Bawol Bah’s disaster became the inspiration for a locally designed app called Weebi, meaning “easy” in the local Pulaar language, and the trader has not looked back since downloading it.

“Weebi simplifies sales and my invoices. The tablet and smartphone replaces the notebook and pen,” said Weebi cofounder Cheikh Sene, who began his start-up with two other Senegalese and a Frenchman.

A micro-printer for receipts completes the mix, Sene added.

About half of Senegal’s registered businesses are one-man traders like Bawol Bah, according to government statistics, and operate at thin margins with clients often reliant on credit paid back at the end of the month.

In the case of accidents like Bawol Bah’s, the app comes with confidential backup for each user, Weebi said, so data remains safe in case of loss or damage to a device.

After winning a prize for digital innovation at the Africa-France summit held in Bamako in January, Weebi’s ambitions are growing in the capital.

Although just 40 users so far have the app, which is a standalone download or can be bought for 118,000 CFA francs (US$200) preloaded onto a tablet, 300 clients have shown an interest in the product in the Dakar area.

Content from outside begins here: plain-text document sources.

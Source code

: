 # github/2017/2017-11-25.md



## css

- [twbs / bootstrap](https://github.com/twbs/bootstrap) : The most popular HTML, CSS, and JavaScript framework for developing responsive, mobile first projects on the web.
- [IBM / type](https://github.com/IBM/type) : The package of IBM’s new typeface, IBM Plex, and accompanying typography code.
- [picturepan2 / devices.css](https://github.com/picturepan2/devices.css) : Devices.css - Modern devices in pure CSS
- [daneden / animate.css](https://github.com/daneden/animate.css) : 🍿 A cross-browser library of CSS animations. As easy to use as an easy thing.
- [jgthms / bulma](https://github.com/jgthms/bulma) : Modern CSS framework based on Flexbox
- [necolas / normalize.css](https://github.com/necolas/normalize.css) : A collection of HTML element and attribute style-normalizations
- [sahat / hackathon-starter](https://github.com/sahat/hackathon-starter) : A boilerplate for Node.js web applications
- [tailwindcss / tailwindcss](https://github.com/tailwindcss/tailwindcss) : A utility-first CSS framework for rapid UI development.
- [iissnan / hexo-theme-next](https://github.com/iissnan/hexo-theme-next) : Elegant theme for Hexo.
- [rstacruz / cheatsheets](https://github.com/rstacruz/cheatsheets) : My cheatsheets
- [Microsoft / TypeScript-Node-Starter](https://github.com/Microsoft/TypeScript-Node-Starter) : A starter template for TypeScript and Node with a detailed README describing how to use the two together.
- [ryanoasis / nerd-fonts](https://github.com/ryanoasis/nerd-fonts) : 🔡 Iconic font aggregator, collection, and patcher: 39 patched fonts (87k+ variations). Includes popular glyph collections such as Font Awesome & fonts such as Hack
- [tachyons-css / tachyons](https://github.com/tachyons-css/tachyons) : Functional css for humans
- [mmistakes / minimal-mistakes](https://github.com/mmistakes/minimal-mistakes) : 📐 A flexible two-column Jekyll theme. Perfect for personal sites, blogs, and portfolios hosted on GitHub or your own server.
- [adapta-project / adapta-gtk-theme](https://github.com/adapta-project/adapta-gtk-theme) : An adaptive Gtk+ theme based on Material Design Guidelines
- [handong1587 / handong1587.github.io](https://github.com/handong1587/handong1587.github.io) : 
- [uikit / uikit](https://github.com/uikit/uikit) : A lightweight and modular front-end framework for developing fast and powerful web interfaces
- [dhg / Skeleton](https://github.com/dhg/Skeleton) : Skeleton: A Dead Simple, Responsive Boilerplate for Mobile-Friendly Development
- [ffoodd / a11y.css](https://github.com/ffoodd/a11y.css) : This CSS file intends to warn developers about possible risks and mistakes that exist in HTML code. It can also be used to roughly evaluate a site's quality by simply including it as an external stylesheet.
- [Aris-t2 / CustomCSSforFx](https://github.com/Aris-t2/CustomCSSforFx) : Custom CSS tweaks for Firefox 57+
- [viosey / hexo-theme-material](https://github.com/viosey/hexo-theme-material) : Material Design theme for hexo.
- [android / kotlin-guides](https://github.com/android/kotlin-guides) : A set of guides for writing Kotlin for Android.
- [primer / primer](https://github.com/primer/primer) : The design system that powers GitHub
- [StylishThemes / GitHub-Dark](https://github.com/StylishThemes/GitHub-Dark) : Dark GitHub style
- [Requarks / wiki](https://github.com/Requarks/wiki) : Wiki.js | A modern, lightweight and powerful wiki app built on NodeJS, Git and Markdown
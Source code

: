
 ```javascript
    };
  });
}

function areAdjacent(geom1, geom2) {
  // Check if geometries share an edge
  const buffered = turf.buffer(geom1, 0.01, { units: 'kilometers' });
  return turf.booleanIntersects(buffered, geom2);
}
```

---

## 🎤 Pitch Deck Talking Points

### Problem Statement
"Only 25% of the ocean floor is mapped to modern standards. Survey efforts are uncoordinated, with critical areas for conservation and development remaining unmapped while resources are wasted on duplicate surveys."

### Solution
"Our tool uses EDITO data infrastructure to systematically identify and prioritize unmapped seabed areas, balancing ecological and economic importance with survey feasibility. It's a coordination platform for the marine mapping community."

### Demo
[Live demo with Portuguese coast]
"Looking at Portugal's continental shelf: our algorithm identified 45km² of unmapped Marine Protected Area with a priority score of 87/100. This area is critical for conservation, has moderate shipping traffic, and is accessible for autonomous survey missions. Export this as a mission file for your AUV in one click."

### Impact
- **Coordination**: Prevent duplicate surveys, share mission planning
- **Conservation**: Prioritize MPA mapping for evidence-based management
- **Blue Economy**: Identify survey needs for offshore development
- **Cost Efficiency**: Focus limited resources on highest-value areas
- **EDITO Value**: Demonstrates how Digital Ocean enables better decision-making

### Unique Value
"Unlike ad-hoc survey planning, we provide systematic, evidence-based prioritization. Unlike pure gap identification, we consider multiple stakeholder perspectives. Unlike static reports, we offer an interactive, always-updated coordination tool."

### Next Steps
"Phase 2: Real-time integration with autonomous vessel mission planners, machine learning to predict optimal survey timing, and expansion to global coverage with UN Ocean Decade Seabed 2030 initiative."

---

Marieme Assietou Diagne, who manages a health food delivery business, said she has gained “more free time and better sales” since using the software.

“It helps us to follow clients — who are the regulars, the number of orders, and how many meals we are selling per day,” she said. “We can reward loyal customers at the end of the month.”

Other small business owners have begun using Somtou, a console launched last month with an interface specifically designed for Senegal’s majority illiterate population that works with icons and voice commands.

The upstart costs of buying a laptop and the electricity required to run it all day are prohibitive for most, and training in accountancy programs or software, such as Microsoft Excel, hard to come by without paying for classes.

With sturdy casing and bright graphics, Somtou is aimed squarely at market traders and small businesses, its Cameroonian creator Ted Boulou said.

“It allows those in the informal sector to manage their work more effectively, and gives them more precise estimates of income, revenue and clients,” Boulou said.

That can empower them to better bargain wholesale costs and promotions, making businesses more effective, he added, while filing of tax returns and other government documents became simpler and more accurate.

Pricing is also flexible for clients without much upfront cash.

“Some will pay 13,000 CFA francs per month for two years, or 500 CFA francs a day for two years,” Boulou said, as the single payment of 275,000 CFA francs was prohibitive for many — and he has taken 100 orders.